Friday, March 19, 2010

De- Census- tizing the Standardized Race Assumption

DOES ANYONE ELSE experience this? You ever just go about your business one day on your way to fill out a 2010 Census and someone comes up and calls you an African- American? Immediately you are taken aback like "Woah, woah, buddy this is the 21st century. I HAVE RIGHTS!" How dare someone assume that just because you have beige to brown skin and your hair is of coarser texture that you want to be called an African- American!

Let's break this concept down. Virtually every person with a dark complexion and textured hair is categorized as African- American (at least that's what institutionalized political correctness rulebooks have taught me) so that means if I see a Trinidadian person with brown skin I should call them an African American, even though their heritage and culture is Caribean? Or a British Black person who has never even been to North or South America? And a Black person in the United States whose African lineage was severed hundreds of years ago during slavery should still be referred to as African American? Yet Charlize Theron who was born and raised in South Africa I should refer to as...?

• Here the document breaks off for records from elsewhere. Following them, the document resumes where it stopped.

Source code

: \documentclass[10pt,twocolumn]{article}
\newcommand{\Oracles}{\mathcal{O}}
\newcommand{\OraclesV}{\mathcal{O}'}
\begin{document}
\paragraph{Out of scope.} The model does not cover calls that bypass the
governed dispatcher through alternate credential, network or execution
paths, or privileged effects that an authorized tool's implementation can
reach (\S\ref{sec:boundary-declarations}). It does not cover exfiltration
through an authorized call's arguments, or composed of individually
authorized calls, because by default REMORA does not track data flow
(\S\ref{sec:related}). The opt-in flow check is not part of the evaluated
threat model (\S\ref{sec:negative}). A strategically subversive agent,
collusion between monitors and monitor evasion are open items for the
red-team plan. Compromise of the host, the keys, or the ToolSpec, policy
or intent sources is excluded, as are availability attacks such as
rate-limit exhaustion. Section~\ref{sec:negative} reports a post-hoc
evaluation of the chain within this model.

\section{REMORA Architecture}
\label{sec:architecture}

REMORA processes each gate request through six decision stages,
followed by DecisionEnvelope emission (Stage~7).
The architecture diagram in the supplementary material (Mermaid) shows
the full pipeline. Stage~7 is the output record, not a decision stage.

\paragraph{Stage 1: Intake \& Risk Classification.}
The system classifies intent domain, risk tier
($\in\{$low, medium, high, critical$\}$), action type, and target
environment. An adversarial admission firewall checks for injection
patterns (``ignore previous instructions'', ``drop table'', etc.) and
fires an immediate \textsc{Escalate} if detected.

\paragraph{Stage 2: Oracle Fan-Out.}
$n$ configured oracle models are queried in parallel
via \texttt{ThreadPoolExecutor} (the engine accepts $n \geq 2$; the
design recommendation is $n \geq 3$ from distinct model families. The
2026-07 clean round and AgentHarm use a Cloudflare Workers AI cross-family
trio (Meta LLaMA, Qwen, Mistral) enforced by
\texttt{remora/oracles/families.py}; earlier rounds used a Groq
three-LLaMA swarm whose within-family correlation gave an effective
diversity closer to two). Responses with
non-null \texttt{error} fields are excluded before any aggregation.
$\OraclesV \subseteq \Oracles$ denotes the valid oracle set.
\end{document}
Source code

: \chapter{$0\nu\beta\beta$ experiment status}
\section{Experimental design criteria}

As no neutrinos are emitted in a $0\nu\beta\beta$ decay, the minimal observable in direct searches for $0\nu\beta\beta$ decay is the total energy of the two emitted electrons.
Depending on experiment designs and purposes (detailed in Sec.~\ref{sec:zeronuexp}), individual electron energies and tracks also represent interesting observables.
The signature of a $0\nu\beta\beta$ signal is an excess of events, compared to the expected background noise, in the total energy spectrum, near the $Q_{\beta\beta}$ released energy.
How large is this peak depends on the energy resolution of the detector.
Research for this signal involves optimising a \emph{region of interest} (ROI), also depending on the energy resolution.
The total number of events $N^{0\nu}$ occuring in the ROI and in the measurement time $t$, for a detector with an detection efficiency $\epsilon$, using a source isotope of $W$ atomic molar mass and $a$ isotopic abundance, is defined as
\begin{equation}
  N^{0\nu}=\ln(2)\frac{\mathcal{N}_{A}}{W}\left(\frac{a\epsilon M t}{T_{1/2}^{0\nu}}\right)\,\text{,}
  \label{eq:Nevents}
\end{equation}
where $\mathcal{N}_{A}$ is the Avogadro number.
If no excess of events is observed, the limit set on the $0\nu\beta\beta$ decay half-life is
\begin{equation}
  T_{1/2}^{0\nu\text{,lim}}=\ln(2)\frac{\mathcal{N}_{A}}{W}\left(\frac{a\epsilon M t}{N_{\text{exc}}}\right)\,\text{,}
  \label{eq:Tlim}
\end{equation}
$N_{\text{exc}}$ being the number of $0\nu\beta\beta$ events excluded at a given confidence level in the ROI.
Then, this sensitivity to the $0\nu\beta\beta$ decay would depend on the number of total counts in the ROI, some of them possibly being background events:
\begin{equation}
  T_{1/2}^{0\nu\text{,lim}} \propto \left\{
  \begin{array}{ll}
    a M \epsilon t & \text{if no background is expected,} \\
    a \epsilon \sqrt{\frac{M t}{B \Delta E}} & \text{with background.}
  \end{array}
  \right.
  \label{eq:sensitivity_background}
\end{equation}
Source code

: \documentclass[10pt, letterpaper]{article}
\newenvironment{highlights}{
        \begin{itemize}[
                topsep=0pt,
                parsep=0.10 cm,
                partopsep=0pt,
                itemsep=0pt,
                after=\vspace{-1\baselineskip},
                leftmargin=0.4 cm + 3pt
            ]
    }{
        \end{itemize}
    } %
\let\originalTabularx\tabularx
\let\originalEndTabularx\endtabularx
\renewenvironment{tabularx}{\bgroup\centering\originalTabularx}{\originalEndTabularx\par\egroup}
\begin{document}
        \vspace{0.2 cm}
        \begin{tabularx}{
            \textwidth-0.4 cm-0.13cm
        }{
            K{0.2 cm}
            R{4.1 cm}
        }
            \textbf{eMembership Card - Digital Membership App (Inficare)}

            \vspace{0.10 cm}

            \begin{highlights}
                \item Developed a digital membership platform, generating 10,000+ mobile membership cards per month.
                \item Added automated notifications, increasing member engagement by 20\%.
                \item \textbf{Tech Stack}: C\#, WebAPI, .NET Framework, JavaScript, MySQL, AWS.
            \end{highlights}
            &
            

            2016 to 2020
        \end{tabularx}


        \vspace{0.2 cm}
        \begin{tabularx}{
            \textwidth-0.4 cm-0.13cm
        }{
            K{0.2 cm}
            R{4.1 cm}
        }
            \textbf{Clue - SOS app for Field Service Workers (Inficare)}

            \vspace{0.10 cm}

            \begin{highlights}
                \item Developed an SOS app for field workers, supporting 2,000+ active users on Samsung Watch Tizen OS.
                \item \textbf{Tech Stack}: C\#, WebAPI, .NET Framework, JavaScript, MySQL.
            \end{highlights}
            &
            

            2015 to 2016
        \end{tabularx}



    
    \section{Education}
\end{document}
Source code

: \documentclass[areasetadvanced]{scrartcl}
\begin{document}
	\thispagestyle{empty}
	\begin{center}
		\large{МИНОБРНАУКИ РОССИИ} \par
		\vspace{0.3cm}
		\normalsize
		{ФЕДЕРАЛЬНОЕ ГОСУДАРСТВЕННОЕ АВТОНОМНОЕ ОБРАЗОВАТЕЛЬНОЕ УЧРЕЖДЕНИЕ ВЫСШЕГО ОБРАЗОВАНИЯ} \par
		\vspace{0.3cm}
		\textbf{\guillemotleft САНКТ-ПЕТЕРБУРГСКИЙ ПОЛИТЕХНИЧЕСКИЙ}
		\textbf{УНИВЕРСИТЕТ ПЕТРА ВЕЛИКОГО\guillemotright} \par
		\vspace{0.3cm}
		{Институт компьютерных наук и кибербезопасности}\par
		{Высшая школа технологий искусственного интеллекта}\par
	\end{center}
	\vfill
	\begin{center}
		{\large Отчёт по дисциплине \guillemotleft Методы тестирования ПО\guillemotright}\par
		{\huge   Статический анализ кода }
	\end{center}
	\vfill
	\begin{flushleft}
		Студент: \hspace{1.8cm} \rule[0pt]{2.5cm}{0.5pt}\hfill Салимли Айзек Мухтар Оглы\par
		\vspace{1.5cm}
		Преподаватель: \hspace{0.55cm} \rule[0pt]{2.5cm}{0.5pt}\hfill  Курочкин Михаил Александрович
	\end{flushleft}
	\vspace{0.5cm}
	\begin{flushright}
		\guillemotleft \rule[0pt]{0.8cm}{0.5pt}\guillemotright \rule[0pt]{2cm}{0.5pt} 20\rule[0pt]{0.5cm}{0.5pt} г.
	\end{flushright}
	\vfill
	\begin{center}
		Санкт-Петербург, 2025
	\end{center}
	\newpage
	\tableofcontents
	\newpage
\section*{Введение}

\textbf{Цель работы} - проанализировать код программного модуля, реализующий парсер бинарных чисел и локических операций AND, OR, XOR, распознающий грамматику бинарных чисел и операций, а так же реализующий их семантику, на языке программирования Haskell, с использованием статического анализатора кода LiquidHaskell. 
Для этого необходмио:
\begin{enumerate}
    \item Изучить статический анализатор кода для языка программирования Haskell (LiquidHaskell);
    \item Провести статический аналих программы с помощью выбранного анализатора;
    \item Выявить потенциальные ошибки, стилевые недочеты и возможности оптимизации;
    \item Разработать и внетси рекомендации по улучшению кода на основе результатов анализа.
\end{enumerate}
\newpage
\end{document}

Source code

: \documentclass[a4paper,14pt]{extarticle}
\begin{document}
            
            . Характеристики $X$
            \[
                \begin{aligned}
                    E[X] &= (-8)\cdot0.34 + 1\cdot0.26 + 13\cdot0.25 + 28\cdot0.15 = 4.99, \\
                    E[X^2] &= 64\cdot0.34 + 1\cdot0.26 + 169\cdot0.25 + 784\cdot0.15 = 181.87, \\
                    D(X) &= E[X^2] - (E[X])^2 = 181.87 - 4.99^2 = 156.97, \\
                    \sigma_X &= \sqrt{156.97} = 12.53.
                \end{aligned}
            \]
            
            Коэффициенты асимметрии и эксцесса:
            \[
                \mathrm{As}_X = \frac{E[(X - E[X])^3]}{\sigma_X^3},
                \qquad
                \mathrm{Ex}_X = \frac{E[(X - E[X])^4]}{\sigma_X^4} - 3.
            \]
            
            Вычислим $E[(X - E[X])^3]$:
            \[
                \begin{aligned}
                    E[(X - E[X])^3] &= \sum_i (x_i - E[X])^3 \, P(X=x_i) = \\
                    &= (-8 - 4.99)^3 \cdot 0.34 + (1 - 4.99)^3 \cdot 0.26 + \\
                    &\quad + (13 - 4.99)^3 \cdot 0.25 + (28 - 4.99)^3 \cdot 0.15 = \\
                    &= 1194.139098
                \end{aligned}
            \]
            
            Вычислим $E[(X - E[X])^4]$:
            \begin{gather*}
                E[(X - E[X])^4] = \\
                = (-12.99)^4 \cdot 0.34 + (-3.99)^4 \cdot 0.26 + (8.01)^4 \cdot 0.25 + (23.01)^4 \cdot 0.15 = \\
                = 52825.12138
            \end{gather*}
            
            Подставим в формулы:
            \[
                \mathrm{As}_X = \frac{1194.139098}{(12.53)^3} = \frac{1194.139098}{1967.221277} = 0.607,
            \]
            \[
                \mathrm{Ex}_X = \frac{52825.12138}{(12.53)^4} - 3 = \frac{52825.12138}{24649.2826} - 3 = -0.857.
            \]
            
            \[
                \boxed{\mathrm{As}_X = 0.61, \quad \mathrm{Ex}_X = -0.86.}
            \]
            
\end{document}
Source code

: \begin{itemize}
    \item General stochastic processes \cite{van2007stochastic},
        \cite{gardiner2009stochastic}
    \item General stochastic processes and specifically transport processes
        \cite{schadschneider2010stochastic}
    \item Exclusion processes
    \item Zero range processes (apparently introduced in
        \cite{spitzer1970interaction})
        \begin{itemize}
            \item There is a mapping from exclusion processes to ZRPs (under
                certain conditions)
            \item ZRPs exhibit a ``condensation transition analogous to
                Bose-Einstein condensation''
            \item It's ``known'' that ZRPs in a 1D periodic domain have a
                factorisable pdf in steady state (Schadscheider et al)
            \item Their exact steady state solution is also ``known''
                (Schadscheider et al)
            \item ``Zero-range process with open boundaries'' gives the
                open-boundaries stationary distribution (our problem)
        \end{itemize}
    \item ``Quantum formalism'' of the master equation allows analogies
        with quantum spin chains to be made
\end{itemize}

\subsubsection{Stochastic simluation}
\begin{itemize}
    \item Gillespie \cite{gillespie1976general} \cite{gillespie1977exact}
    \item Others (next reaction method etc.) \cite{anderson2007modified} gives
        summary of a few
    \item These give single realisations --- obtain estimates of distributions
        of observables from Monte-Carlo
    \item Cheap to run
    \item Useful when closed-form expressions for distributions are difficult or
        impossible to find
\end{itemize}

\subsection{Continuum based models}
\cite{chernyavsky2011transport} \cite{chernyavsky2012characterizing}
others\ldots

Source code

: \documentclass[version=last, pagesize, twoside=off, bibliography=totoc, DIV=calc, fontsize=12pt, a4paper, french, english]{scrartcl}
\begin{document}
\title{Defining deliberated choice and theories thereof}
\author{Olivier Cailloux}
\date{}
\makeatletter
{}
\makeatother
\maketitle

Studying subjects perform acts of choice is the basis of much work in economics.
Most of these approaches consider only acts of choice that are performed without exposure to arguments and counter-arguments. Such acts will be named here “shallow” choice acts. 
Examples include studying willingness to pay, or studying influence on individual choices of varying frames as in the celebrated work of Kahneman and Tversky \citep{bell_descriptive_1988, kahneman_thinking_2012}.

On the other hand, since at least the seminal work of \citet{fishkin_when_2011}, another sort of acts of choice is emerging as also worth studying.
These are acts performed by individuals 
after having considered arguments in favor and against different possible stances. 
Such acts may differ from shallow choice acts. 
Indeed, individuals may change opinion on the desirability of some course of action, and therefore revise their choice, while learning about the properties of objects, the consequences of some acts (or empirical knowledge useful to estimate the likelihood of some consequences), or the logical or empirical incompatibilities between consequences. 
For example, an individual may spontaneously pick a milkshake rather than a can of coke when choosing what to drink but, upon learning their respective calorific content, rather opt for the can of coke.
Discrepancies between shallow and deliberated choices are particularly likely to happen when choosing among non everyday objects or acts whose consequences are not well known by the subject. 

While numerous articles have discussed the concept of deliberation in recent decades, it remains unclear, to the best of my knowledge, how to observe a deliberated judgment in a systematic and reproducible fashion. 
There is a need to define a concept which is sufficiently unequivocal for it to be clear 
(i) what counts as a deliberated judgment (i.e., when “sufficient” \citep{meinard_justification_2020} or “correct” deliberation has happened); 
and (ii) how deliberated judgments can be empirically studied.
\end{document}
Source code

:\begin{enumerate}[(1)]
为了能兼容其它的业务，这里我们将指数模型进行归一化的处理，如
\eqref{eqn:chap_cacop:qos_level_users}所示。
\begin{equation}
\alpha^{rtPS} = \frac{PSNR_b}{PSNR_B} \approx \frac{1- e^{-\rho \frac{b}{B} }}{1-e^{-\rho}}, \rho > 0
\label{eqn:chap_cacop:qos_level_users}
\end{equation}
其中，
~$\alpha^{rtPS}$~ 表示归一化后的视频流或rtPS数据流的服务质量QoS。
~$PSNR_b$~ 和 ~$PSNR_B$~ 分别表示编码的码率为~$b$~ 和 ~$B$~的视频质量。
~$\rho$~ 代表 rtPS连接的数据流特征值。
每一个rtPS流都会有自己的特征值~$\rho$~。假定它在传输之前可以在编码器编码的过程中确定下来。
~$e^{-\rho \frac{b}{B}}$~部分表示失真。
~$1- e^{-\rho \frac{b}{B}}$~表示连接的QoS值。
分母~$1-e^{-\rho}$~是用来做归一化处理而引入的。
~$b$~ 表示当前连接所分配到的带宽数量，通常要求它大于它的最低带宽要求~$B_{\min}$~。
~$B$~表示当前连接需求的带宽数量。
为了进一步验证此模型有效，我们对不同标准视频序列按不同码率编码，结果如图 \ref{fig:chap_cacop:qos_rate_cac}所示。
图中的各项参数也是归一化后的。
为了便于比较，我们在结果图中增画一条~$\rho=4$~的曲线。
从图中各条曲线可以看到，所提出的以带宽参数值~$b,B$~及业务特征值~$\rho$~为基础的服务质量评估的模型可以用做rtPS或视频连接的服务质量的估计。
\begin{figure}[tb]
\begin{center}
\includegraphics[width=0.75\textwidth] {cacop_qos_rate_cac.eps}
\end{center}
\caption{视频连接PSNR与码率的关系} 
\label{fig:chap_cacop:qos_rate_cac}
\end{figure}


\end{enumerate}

Charlize Theron is more African than I am

I am technically an African- American; meaning I am of immediate African descent (Kenyan) but I was born in North America and maintain American citizenship. I just think Its a super primitive concept, given the migration of "Negroid" humans around the world, to still be labeling  people of our appearance as only Africans. There is race and then there is Nationality. African American is referring to nationality and yet people use it to describe the Black race.

I'm not saying that you are not worthy of being an African or whatever. This post isn't even meant to offend anyone. I don't hate people who are commonly referred to as "African- American," I just hate that the term was put into place in order to respect people's heritage when in my opinion it does the opposite. It makes no sense to group every Black person as African American, not that we shouldn't be unified, but the same way we don't call Polynesians or Inuits Asian Americans, we should not call every Black person African American. It's not endearing or appeasing anyone. All it does is sanction the idea that Black people in America (who have descended from slavery) are displaced and will never form a culture of their own.

2 comments:

  1. YES. i have only been thinking this for EVER.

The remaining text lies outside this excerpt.